### Work order
Look through the records that follow. Copy every line containing the word "members".

%%

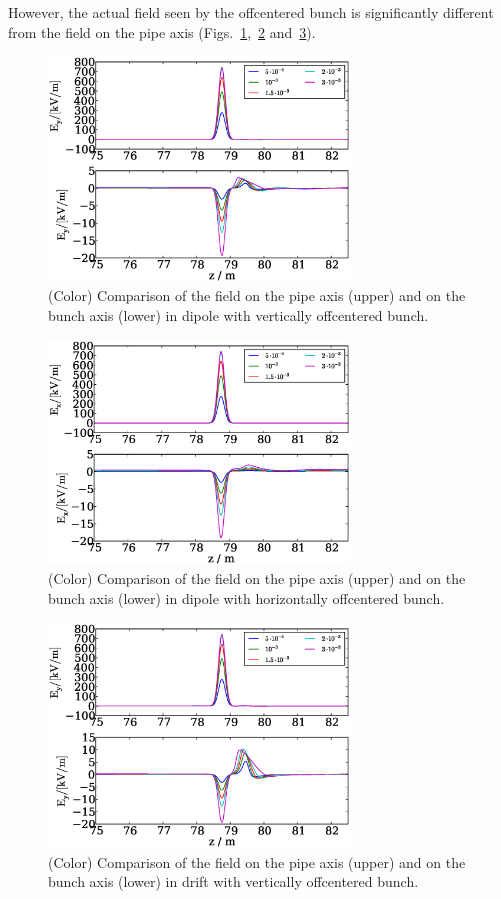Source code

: \documentclass[5p]{elsarticle}%
\begin{document}
However, the actual field seen by the offcentered bunch is significantly different from the field on the pipe axis (Figs.~\ref{vs_dip_y},~\ref{vs_dip_x} and~\ref{vs_dri_y}).
\begin{figure}[htb]
\centering
\includegraphics*[width=80mm]{data/vs_dip_y.eps}
\caption{(Color) Comparison of the field on the pipe axis (upper) and on the bunch axis (lower) in dipole with vertically offcentered bunch.}
\label{vs_dip_y}
\end{figure}

\begin{figure}[htb]
\centering
\includegraphics*[width=80mm]{data/vs_dip_x.eps}
\caption{(Color) Comparison of the field on the pipe axis (upper) and on the bunch axis (lower) in dipole with horizontally offcentered bunch.}
\label{vs_dip_x}
\end{figure}

\begin{figure}[htb]
\centering
\includegraphics*[width=80mm]{data/vs_dri_y.eps}
\caption{(Color) Comparison of the field on the pipe axis (upper) and on the bunch axis (lower) in drift with vertically offcentered bunch.}
\label{vs_dri_y}
\end{figure}
\end{document}
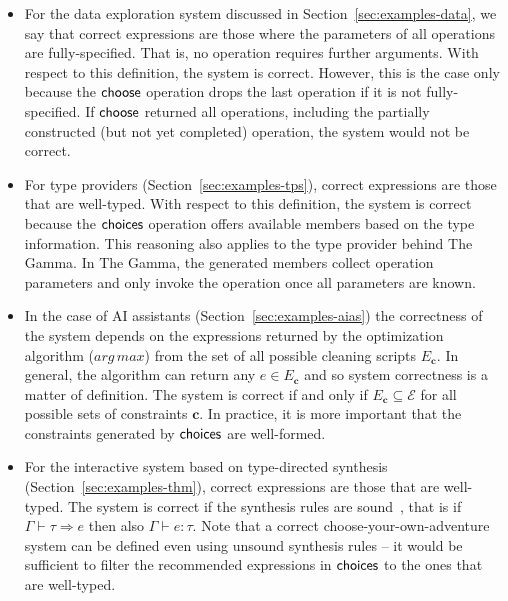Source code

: \documentclass[a4paper,UKenglish,cleveref, autoref, thm-restate]{lipics-v2021}
\newcommand{\ident}[1]{\textsf{#1}}
\newcommand{\select}{\textnormal{\ident{choose}}}
\newcommand{\choices}{\textnormal{\ident{choices}}}
\begin{document}
\begin{itemize}
\setlength{\itemsep}{5pt}
\item For the data exploration system discussed in Section~\ref{sec:examples-data}, we say that
  correct expressions are those where the parameters of all operations are fully-specified.
  That is, no operation requires further arguments. With respect to this definition,
  the system is correct. However, this is the case only because the $\select$ operation drops the last
  operation if it is not fully-specified. If $\select$ returned all operations, including the
  partially constructed (but not yet completed) operation, the system would not be correct.

\item For type providers (Section~\ref{sec:examples-tps}), correct expressions are those that
  are well-typed. With respect to this definition, the system is correct because the $\choices$
  operation offers available members based on the type information. This reasoning also applies to the
  type provider behind The Gamma. In The Gamma, the generated members collect operation parameters
  and only invoke the operation once all parameters are known.

\item In the case of AI assistants (Section~\ref{sec:examples-aias}) the correctness of the system
  depends on the expressions returned by the optimization algorithm ($\mathit{arg\,max}$) from the
  set of all possible cleaning scripts $E_{\boldsymbol{c}}$. In general, the algorithm can return
  any $e\in E_{\boldsymbol{c}}$ and so system correctness is a matter of definition. The system
  is correct if and only if $E_{\boldsymbol{c}}\subseteq\mathcal{E}$ for all possible sets of
  constraints $\boldsymbol{c}$. In practice, it is more important that the constraints generated
  by $\choices$ are well-formed.

\item For the interactive system based on type-directed synthesis (Section~\ref{sec:examples-thm}),
  correct expressions are those that are well-typed. The system is correct if the synthesis rules
  are sound~\cite{osera-2015-synthesis}, that is if $\Gamma \vdash \tau \Rightarrow e$ then also
  $\Gamma \vdash e : \tau$. Note that a correct choose-your-own-adventure system can be defined
  even using unsound synthesis rules -- it would be sufficient to filter the recommended
  expressions in $\choices$ to the ones that are well-typed.
\end{itemize}
\end{document}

%%

### Result
  operation offers available members based on the type information. This reasoning also applies to the
  type provider behind The Gamma. In The Gamma, the generated members collect operation parameters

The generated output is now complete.